There have been a couple of joint parties this year, where two kids have got together for their birthday celebrations. The school allows private parties in the hall for free, IF all children in the class are invited. Bear in mind that it is actually two separate Montessori years that work very closely together, so a total of around 40 children. I never gave it a great deal of thought, thinking that perhaps the kids or parents were friends, and they just found it easier to combine parties.

That was until I received an email from the father of a child who has recently had a joint party with another boy. He was bemoaning the fact that the party generated too many presents. I know. How horrible. Evil parents of party-going children, you should be ashamed of yourselves!

His email declared his intention to wage a one-man campaign against joint parties involving only two participants. He wanted there to be one joint party every season; so we’re talking about celebrations for 10 children per go. This made us scratch our head a bit. Surely, ten children generate MORE presents, and not fewer? Each child would still get one present from every guest. Wouldn’t they? So, the logistics would be horrific.
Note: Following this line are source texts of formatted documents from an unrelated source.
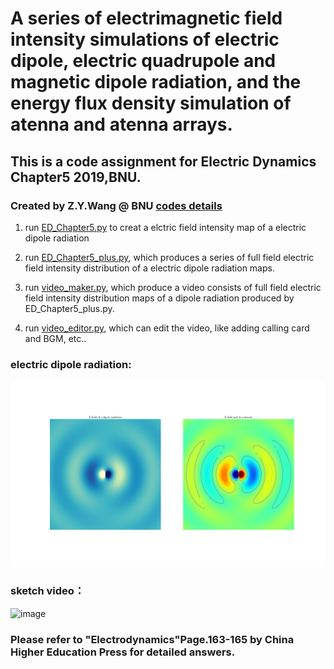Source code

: # A series of electrimagnetic field intensity simulations of electric dipole, electric quadrupole and magnetic dipole radiation, and the energy flux density simulation of atenna and atenna arrays.

## This is a code assignment for Electric Dynamics Chapter5 2019,BNU. 

### Created by Z.Y.Wang @ BNU [codes details](https://github.com/Wang-ZhengYi/ED_Chapter5_code)

1. run [ED_Chapter5.py](ED_Chapter5.py) to creat a elctric field intensity map of a electric dipole radiation

2. run [ED_Chapter5_plus.py](ED_Chapter5_plus.py), which produces a series of full field electric field intensity  distribution of a electric dipole radiation maps.

3. run [video_maker.py](video_maker.py), which produce a video consists of full field electric field intensity distribution maps of a dipole radiation produced by ED_Chapter5_plus.py.

4. run [video_editor.py](video_editor.py), which can edit the video, like adding calling card and BGM, etc..

### electric dipole radiation:

![avatar](dipole_radiation.png)

### sketch video：

![image](E_field.gif)

### Please refer to "Electrodynamics"Page.163-165 by China Higher Education Press for detailed answers.
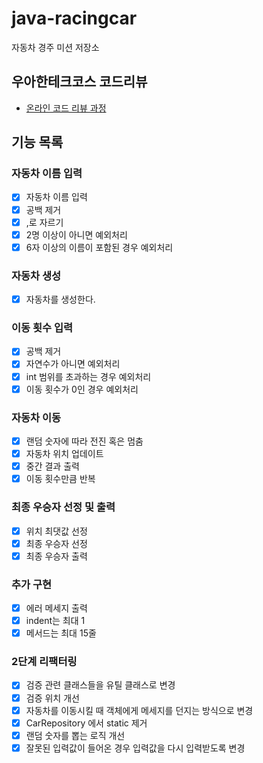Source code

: # java-racingcar

자동차 경주 미션 저장소

## 우아한테크코스 코드리뷰

- [온라인 코드 리뷰 과정](https://github.com/woowacourse/woowacourse-docs/blob/master/maincourse/README.md)

## 기능 목록

### 자동차 이름 입력

- [x] 자동차 이름 입력
- [x] 공백 제거
- [x] ,로 자르기
- [x] 2명 이상이 아니면 예외처리
- [x] 6자 이상의 이름이 포함된 경우 예외처리

### 자동차 생성

- [x] 자동차를 생성한다.

### 이동 횟수 입력

- [x] 공백 제거
- [x] 자연수가 아니면 예외처리
- [x] int 범위를 초과하는 경우 예외처리
- [x] 이동 횟수가 0인 경우 예외처리

### 자동차 이동

- [x] 랜덤 숫자에 따라 전진 혹은 멈춤
- [x] 자동차 위치 업데이트
- [x] 중간 결과 출력
- [x] 이동 횟수만큼 반복

### 최종 우승자 선정 및 출력

- [x] 위치 최댓값 선정
- [x] 최종 우승자 선정
- [x] 최종 우승자 출력

### 추가 구현

- [x] 에러 메세지 출력
- [x] indent는 최대 1
- [x] 메서드는 최대 15줄

### 2단계 리팩터링

- [x] 검증 관련 클래스들을 유틸 클래스로 변경
- [x] 검증 위치 개선
- [x] 자동차를 이동시킬 때 객체에게 메세지를 던지는 방식으로 변경
- [x] CarRepository 에서 static 제거
- [x] 랜덤 숫자를 뽑는 로직 개선
- [x] 잘못된 입력값이 들어온 경우 입력값을 다시 입력받도록 변경
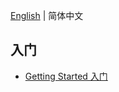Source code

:[English](../table_of_contents.md) | 简体中文

## 入门

- [Getting Started 入门](./getting_started.md)
  <!-- - [Context 上下文](./context.md)
- [Router 路由](./router.md)
- [Data binding 数据绑定](./data_binding.md)
- [Middleware 中间件](./middleware.md)
- [Testing 测试](./testing.md)

## 技术

- [Authentication 认证](./authentication.md)
- [Database 数据库](./database.md)
- [Validation 验证](./router/validation.md)
- [Logger 日志](./logger.md) -->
Yes, admittedly, one party a season might be easier to organise if you all pitched in – but could you imagine turning up with (and paying for) ten presents? You’d need a wheelbarrow to transport them all!

Anyway, we dismissed the whole thing as faintly ridiculous, had a little laugh about Swedish people, sent a thanks, but no thanks, email, and then forgot about it.

Until the next email arrived. This time from someone asking if anyone would like to have a joint party with their daughter.

And then another one, this time, more specific – they asked, as my son’s birthday is in May, would we like to join in with their child. How do they know my son’s birthday is in May? He has only been in the school since August, so he has not had any other birthdays. Where have they got his personal information from? Granted, them having his date of birth is not going to crumble national security, but even so; it’s not something I feel particularly comfortable with.

So, the whole thing has moved from being ridiculous to rather annoying.

Firstly, what kind of party we have is up to my son. He doesn’t want a big party full of kids he doesn’t particularly like. He wants a small party at home, with some of his best friends. And you know what, I have to agree with him. When your six, you deserve to have a special day, where the emphasis is on you, and not shared with several other children. So, he will have his little party, and I am sure he will enjoy it.

I have replied to two of the emails, explaining my take on things, but received no response. I guess if your face (or party etiquette) doesn’t fit, you’re not deemed worthy of a reply!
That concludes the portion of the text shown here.